Tolstoy wrote of "epidemic suggestion" to describe those moments when humanity seems to be gripped by a kind of mass hypnosis that no force can counter. The resulting movements, like the Crusades or the 17th-century Dutch tulip craze, cannot be controlled. We find ourselves in such a moment.

To imagine that the words I write, or those of countless others lamenting the world's lurch toward the politics of violence, may stem this "epidemic suggestion" is to indulge in fantasy.

It is part of the infernal nature of such eruptions that everything feeds them, including outrage. The slouching beast is insatiable.

Writing into such an environment is like directing a canoe into a gale. Still, here goes, while words still have some meaning.

Goodbye to all that. This looks like the end of a brief interlude that began in 1945. The interlude was relatively peaceful by historical standards. The postwar order involved new institutions, treaties, alliances, and even a union of the very European nations most given to repetitive bloodshed.

Its end was signaled in 2014 by Russian President Vladimir Putin's annexation of Crimea, a move that ripped to shreds the "territorial integrity" of Ukraine in direct violation of Article 2 of the United Nations Charter.

But it was not so much this act itself that presaged the unraveling. It was the lies that accompanied it. The Soviet Union, in 1931, used the slogan that two plus two equals five. Putin, a pure Soviet product, traffics in lies - the supposed Western encirclement of Russia, the preposterous notion that all the Russian forces and materiel in eastern Ukraine have been figments of the world's imagination.

Enter Putin's pal, Donald Trump, who declares that "there will be no lies" as a prelude to shrieking unvarnished untruth for 76 minutes from a gold-limned podium.

Trump is not alone. There is a global movement of minds. As John Lanchester has observed in The London Review of Books, "I don't think there's ever been a time in British politics when so many people in public life spent so much time loudly declaring things they knew not to be true." The successful arguments of the "Leave" campaign for Britain to quit the European Union "were based on lies."

Facts are now a quaint hangover from a time of rational discourse, little annoyances easily upended. Volume trumps reality.

A red-faced bully, adept in the choreography of collective hysteria, arises. He promises that he alone can set things right. He is the voice. He stands against a great tide of menace, from ISIS to immigrants, and only he understands the vast dimensions of the danger.

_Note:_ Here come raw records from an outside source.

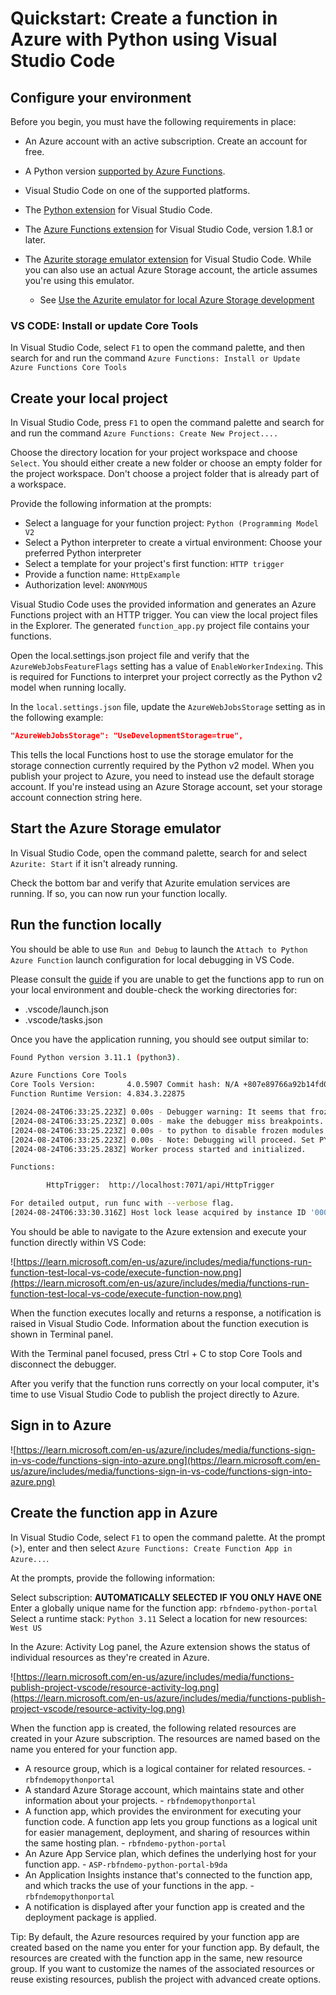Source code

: # Quickstart: Create a function in Azure with Python using Visual Studio Code

## Configure your environment

Before you begin, you must have the following requirements in place:

- An Azure account with an active subscription. Create an account for free.

- A Python version [supported by Azure Functions](https://learn.microsoft.com/en-us/azure/azure-functions/supported-languages#languages-by-runtime-version).

- Visual Studio Code on one of the supported platforms.

- The [Python extension](https://marketplace.visualstudio.com/items?itemName=ms-python.python) for Visual Studio Code.

- The [Azure Functions extension](https://marketplace.visualstudio.com/items?itemName=ms-azuretools.vscode-azurefunctions) for Visual Studio Code, version 1.8.1 or later.

- The [Azurite storage emulator extension](https://marketplace.visualstudio.com/items?itemName=Azurite.azurite) for Visual Studio Code. While you can also use an actual Azure Storage account, the article assumes you're using this emulator.
  - See [Use the Azurite emulator for local Azure Storage development](https://learn.microsoft.com/en-us/azure/storage/common/storage-use-azurite?tabs=visual-studio-code%2Cblob-storage#install-azurite)

### VS CODE: Install or update Core Tools

In Visual Studio Code, select `F1` to open the command palette, and then search for and run the command `Azure Functions: Install or Update Azure Functions Core Tools`

## Create your local project

In Visual Studio Code, press `F1` to open the command palette and search for and run the command `Azure Functions: Create New Project....`

Choose the directory location for your project workspace and choose `Select`. You should either create a new folder or choose an empty folder for the project workspace. Don't choose a project folder that is already part of a workspace.

Provide the following information at the prompts:

- Select a language for your function project: `Python (Programming Model V2`
- Select a Python interpreter to create a virtual environment: Choose your preferred Python interpreter
- Select a template for your project's first function: `HTTP trigger`
- Provide a function name: `HttpExample`
- Authorization level: `ANONYMOUS`

Visual Studio Code uses the provided information and generates an Azure Functions project with an HTTP trigger. You can view the local project files in the Explorer. The generated `function_app.py` project file contains your functions.

Open the local.settings.json project file and verify that the `AzureWebJobsFeatureFlags` setting has a value of `EnableWorkerIndexing`. This is required for Functions to interpret your project correctly as the Python v2 model when running locally.

In the `local.settings.json` file, update the `AzureWebJobsStorage` setting as in the following example:

```json
"AzureWebJobsStorage": "UseDevelopmentStorage=true",
```

This tells the local Functions host to use the storage emulator for the storage connection currently required by the Python v2 model. When you publish your project to Azure, you need to instead use the default storage account. If you're instead using an Azure Storage account, set your storage account connection string here.

## Start the Azure Storage emulator

In Visual Studio Code, open the command palette, search for and select `Azurite: Start` if it isn't already running.

Check the bottom bar and verify that Azurite emulation services are running. If so, you can now run your function locally.

## Run the function locally

You should be able to use `Run and Debug` to launch the `Attach to Python Azure Function` launch configuration for local debugging in VS Code.

Please consult the [guide](https://learn.microsoft.com/en-us/azure/azure-functions/create-first-function-vs-code-python#run-the-function-locally) if you are unable to get the functions app to run on your local environment and double-check the working directories for:

- .vscode/launch.json
- .vscode/tasks.json

Once you have the application running, you should see output similar to:

```sh
Found Python version 3.11.1 (python3).

Azure Functions Core Tools
Core Tools Version:       4.0.5907 Commit hash: N/A +807e89766a92b14fd07b9f0bc2bea1d8777ab209 (64-bit)
Function Runtime Version: 4.834.3.22875

[2024-08-24T06:33:25.223Z] 0.00s - Debugger warning: It seems that frozen modules are being used, which may
[2024-08-24T06:33:25.223Z] 0.00s - make the debugger miss breakpoints. Please pass -Xfrozen_modules=off
[2024-08-24T06:33:25.223Z] 0.00s - to python to disable frozen modules.
[2024-08-24T06:33:25.223Z] 0.00s - Note: Debugging will proceed. Set PYDEVD_DISABLE_FILE_VALIDATION=1 to disable this validation.
[2024-08-24T06:33:25.283Z] Worker process started and initialized.

Functions:

        HttpTrigger:  http://localhost:7071/api/HttpTrigger

For detailed output, run func with --verbose flag.
[2024-08-24T06:33:30.316Z] Host lock lease acquired by instance ID '0000000000000000000000002D9F298A'.

```

You should be able to navigate to the Azure extension and execute your function directly within VS Code:

![https://learn.microsoft.com/en-us/azure/includes/media/functions-run-function-test-local-vs-code/execute-function-now.png](https://learn.microsoft.com/en-us/azure/includes/media/functions-run-function-test-local-vs-code/execute-function-now.png)

When the function executes locally and returns a response, a notification is raised in Visual Studio Code. Information about the function execution is shown in Terminal panel.

With the Terminal panel focused, press Ctrl + C to stop Core Tools and disconnect the debugger.

After you verify that the function runs correctly on your local computer, it's time to use Visual Studio Code to publish the project directly to Azure.

## Sign in to Azure

![https://learn.microsoft.com/en-us/azure/includes/media/functions-sign-in-vs-code/functions-sign-into-azure.png](https://learn.microsoft.com/en-us/azure/includes/media/functions-sign-in-vs-code/functions-sign-into-azure.png)

## Create the function app in Azure

In Visual Studio Code, select `F1` to open the command palette. At the prompt (>), enter and then select `Azure Functions: Create Function App in Azure...`.

At the prompts, provide the following information:

Select subscription: **AUTOMATICALLY SELECTED IF YOU ONLY HAVE ONE**
Enter a globally unique name for the function app: `rbfndemo-python-portal`
Select a runtime stack: `Python 3.11`
Select a location for new resources: `West US`

In the Azure: Activity Log panel, the Azure extension shows the status of individual resources as they're created in Azure.

![https://learn.microsoft.com/en-us/azure/includes/media/functions-publish-project-vscode/resource-activity-log.png](https://learn.microsoft.com/en-us/azure/includes/media/functions-publish-project-vscode/resource-activity-log.png)

When the function app is created, the following related resources are created in your Azure subscription. The resources are named based on the name you entered for your function app.

- A resource group, which is a logical container for related resources. - `rbfndemopythonportal`
- A standard Azure Storage account, which maintains state and other information about your projects. - `rbfndemopythonportal`
- A function app, which provides the environment for executing your function code. A function app lets you group functions as a logical unit for easier management, deployment, and sharing of resources within the same hosting plan. - `rbfndemo-python-portal`
- An Azure App Service plan, which defines the underlying host for your function app. - `ASP-rbfndemo-python-portal-b9da`
- An Application Insights instance that's connected to the function app, and which tracks the use of your functions in the app. - `rbfndemopythonportal`
- A notification is displayed after your function app is created and the deployment package is applied.

Tip: By default, the Azure resources required by your function app are created based on the name you enter for your function app. By default, the resources are created with the function app in the same, new resource group. If you want to customize the names of the associated resources or reuse existing resources, publish the project with advanced create options.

It is inevitable, given what he represents, that Trump looks to Putin. George Orwell observed: "Totalitarianism demands, in fact, the continuous alteration of the past, and in the long run probably demands a disbelief in the very existence of objective truth."

Putin is not a totalitarian, but he has totalitarianism in him, and the conditions of today are not those of the 1930s. But in the disaggregation of increasingly unequal societies, the frustrations of the many millions for whom life has become an exercise in precariousness, the pressures of globalization and mass migration, the stirring of racism, the spread of terrorism, and the steady undermining of truth, the seeds of a new authoritarianism have been sown. This is the wave Trump rides.

Trump's strongest argument is that he represents change and Hillary Clinton does not. He will see Clinton's charges of mendacity with accusations that she is untrustworthy. He may well win.

Anyone denying this has not grasped that "epidemic suggestion" tends to be unstoppable.

Brexit illustrated a thirst for disruption at any cost. It was the supporting act for a possible American leap in the dark that would place Trump's portrait in U.S. embassies around the world. Perhaps that's the least of it. Still. That face so displayed would signal the end of an era and imminent danger to the Republic and the world.